There have been many horror movies over the years that have been hailed as “a new horror classic,” but so few of them actually live up to that title. It Follows is that rare film that is truly a classic. Released to theaters ten years ago this year, It Follows very quickly proved that it wasn’t just another tired rehash of the tropes found in the slasher genre, and wound up becoming a horror film that’s truly scary and unnerving.

After a tense opening scene showing a teenage girl (Bailey Spry) running in a panic from an unseen threat--only to be found dead the following morning, the movie then focuses on Jay (Maika Monroe), a nineteen year old college student who’s trying to find some fun in her mundane life. But after a sexual encounter with her boyfriend Hugh (Jake Weary), things get very weird. Hugh knocks out Jay with chloroform, then ties her to a wheelchair in an abandoned building.

And it gets even stranger when Hugh begins explaining to Jay that now they’ve had sex, he has passed on a curse to her in the form of an evil entity that will stalk her to the ends of the earth. This entity had been stalking Hugh, but since he’s made love to Jay, she will now be its target. If this entity touches her, Jay will die instantly. As proof, Hugh shows her a very odd figure approaching the abandoned building; a half naked woman who’s walking very slowly but steadily towards them. Hugh tells Jay that she needs to have sex with somebody else in order to remove the curse from her, by passing it on to her next partner.

The storyline may sound silly when read like this, but director David Robert Mitchell helms It Follows with such deadpan execution that the movie is a pitch perfect study in horror. The cold, unyielding camerawork and cinematography starts building up such a powerful sense of dread even before the supernatural elements kick in. The entity is depicted as various unknown people who show up in the background of a shot, walking directly towards the camera in a slow, steady gait--and once you see one of them, the tension is palpable.

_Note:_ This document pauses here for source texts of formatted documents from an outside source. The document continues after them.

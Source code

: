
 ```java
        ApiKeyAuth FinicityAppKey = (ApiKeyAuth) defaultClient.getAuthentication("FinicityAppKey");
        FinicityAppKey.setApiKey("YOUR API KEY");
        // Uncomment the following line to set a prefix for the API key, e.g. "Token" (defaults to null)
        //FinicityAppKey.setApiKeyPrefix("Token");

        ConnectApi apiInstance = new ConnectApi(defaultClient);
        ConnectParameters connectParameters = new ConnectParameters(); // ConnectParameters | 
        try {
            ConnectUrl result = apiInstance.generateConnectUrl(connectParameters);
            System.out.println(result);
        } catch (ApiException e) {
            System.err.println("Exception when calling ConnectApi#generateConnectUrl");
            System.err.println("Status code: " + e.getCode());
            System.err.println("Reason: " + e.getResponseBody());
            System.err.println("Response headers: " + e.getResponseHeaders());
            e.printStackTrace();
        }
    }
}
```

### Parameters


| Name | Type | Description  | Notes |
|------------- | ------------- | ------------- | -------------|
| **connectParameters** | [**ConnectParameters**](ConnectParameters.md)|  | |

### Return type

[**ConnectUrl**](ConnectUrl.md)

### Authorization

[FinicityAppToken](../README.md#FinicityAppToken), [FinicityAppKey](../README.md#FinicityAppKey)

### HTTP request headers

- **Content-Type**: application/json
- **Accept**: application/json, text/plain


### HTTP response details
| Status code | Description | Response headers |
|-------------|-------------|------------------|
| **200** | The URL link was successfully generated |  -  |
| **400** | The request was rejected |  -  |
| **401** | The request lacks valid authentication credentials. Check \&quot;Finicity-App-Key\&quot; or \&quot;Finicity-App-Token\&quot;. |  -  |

This is done so well that, in one instance, there is a college student, a young woman, who starts walking towards the camera off in the distance in this same slow, unnerving way--and the characters never notice her, only the viewer, which makes this scene all the more terrifying. Plenty of critics have made the obvious argument that the entity is supposed to symbolize an STD, and that certainly tracks. But It Follows smartly leaves a lot of its questions unanswered, which only adds to the mystery and creepiness of its concept. It Follows thankfully lacks any deep exposition scenes where the kids consult an “expert” who explains away what the entity is, and how to fight it.

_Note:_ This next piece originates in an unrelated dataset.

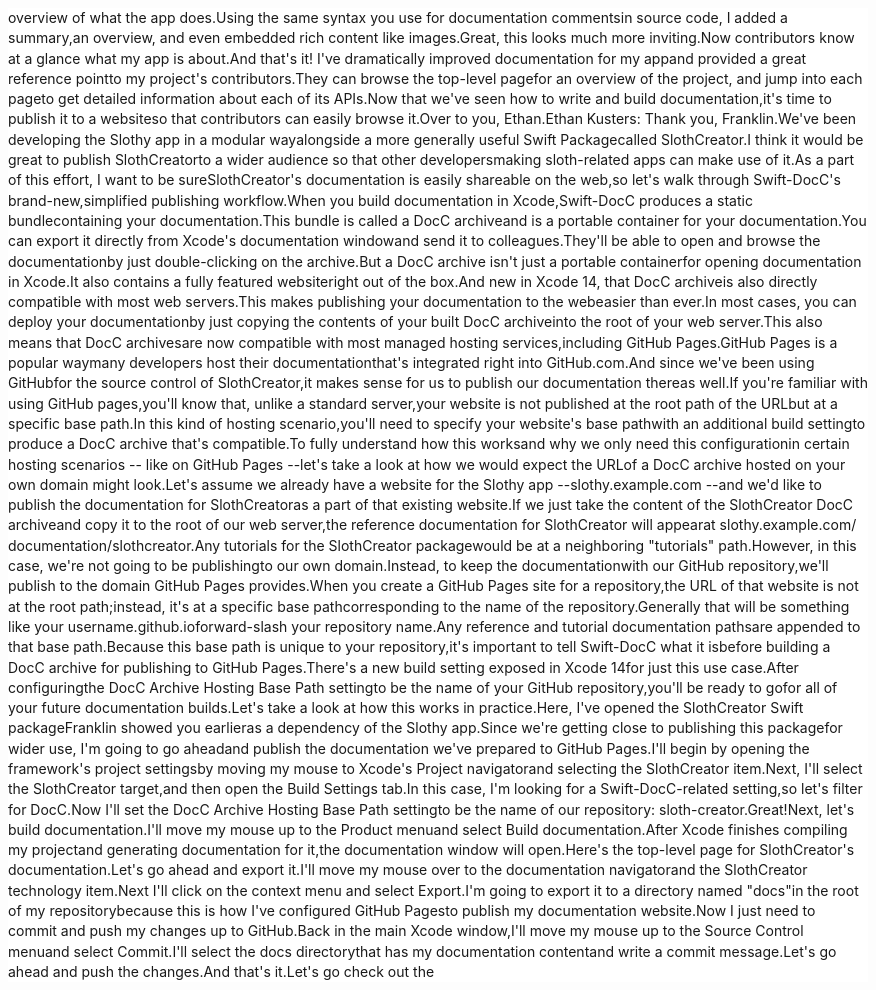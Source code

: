 overview of what the app does.Using the same syntax you use for documentation commentsin source code, I added a summary,an overview, and even embedded rich content like images.Great, this looks much more inviting.Now contributors know at a glance what my app is about.And that's it! I've dramatically improved documentation for my appand provided a great reference pointto my project's contributors.They can browse the top-level pagefor an overview of the project, and jump into each pageto get detailed information about each of its APIs.Now that we've seen how to write and build documentation,it's time to publish it to a websiteso that contributors can easily browse it.Over to you, Ethan.Ethan Kusters: Thank you, Franklin.We've been developing the Slothy app in a modular wayalongside a more generally useful Swift Packagecalled SlothCreator.I think it would be great to publish SlothCreatorto a wider audience so that other developersmaking sloth-related apps can make use of it.As a part of this effort, I want to be sureSlothCreator's documentation is easily shareable on the web,so let's walk through Swift-DocC's brand-new,simplified publishing workflow.When you build documentation in Xcode,Swift-DocC produces a static bundlecontaining your documentation.This bundle is called a DocC archiveand is a portable container for your documentation.You can export it directly from Xcode's documentation windowand send it to colleagues.They'll be able to open and browse the documentationby just double-clicking on the archive.But a DocC archive isn't just a portable containerfor opening documentation in Xcode.It also contains a fully featured websiteright out of the box.And new in Xcode 14, that DocC archiveis also directly compatible with most web servers.This makes publishing your documentation to the webeasier than ever.In most cases, you can deploy your documentationby just copying the contents of your built DocC archiveinto the root of your web server.This also means that DocC archivesare now compatible with most managed hosting services,including GitHub Pages.GitHub Pages is a popular waymany developers host their documentationthat's integrated right into GitHub.com.And since we've been using GitHubfor the source control of SlothCreator,it makes sense for us to publish our documentation thereas well.If you're familiar with using GitHub pages,you'll know that, unlike a standard server,your website is not published at the root path of the URLbut at a specific base path.In this kind of hosting scenario,you'll need to specify your website's base pathwith an additional build settingto produce a DocC archive that's compatible.To fully understand how this worksand why we only need this configurationin certain hosting scenarios -- like on GitHub Pages --let's take a look at how we would expect the URLof a DocC archive hosted on your own domain might look.Let's assume we already have a website for the Slothy app --slothy.example.com --and we'd like to publish the documentation for SlothCreatoras a part of that existing website.If we just take the content of the SlothCreator DocC archiveand copy it to the root of our web server,the reference documentation for SlothCreator will appearat slothy.example.com/ documentation/slothcreator.Any tutorials for the SlothCreator packagewould be at a neighboring "tutorials" path.However, in this case, we're not going to be publishingto our own domain.Instead, to keep the documentationwith our GitHub repository,we'll publish to the domain GitHub Pages provides.When you create a GitHub Pages site for a repository,the URL of that website is not at the root path;instead, it's at a specific base pathcorresponding to the name of the repository.Generally that will be something like your username.github.ioforward-slash your repository name.Any reference and tutorial documentation pathsare appended to that base path.Because this base path is unique to your repository,it's important to tell Swift-DocC what it isbefore building a DocC archive for publishing to GitHub Pages.There's a new build setting exposed in Xcode 14for just this use case.After configuringthe DocC Archive Hosting Base Path settingto be the name of your GitHub repository,you'll be ready to gofor all of your future documentation builds.Let's take a look at how this works in practice.Here, I've opened the SlothCreator Swift packageFranklin showed you earlieras a dependency of the Slothy app.Since we're getting close to publishing this packagefor wider use, I'm going to go aheadand publish the documentation we've prepared to GitHub Pages.I'll begin by opening the framework's project settingsby moving my mouse to Xcode's Project navigatorand selecting the SlothCreator item.Next, I'll select the SlothCreator target,and then open the Build Settings tab.In this case, I'm looking for a Swift-DocC-related setting,so let's filter for DocC.Now I'll set the DocC Archive Hosting Base Path settingto be the name of our repository: sloth-creator.Great!Next, let's build documentation.I'll move my mouse up to the Product menuand select Build documentation.After Xcode finishes compiling my projectand generating documentation for it,the documentation window will open.Here's the top-level page for SlothCreator's documentation.Let's go ahead and export it.I'll move my mouse over to the documentation navigatorand the SlothCreator technology item.Next I'll click on the context menu and select Export.I'm going to export it to a directory named "docs"in the root of my repositorybecause this is how I've configured GitHub Pagesto publish my documentation website.Now I just need to commit and push my changes up to GitHub.Back in the main Xcode window,I'll move my mouse up to the Source Control menuand select Commit.I'll select the docs directorythat has my documentation contentand write a commit message.Let's go ahead and push the changes.And that's it.Let's go check out the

Instead Jay, her wannabe boyfriend Paul (Keir Gilchrist), her sister Kelly (Lili Sepe), their mutual friend, the endearing Yara (Olivia Luccardi), and Greg (Daniel Zovatto), their neighbor from across the street, all band together to fight this thing any way they can, starting with tracking down the whereabouts of Hugh. Their unflinching support for Jay is touching, and their dedication to her--even as things get extremely bizarre around them--is so inspiring that we would all be so lucky to have friends like this group.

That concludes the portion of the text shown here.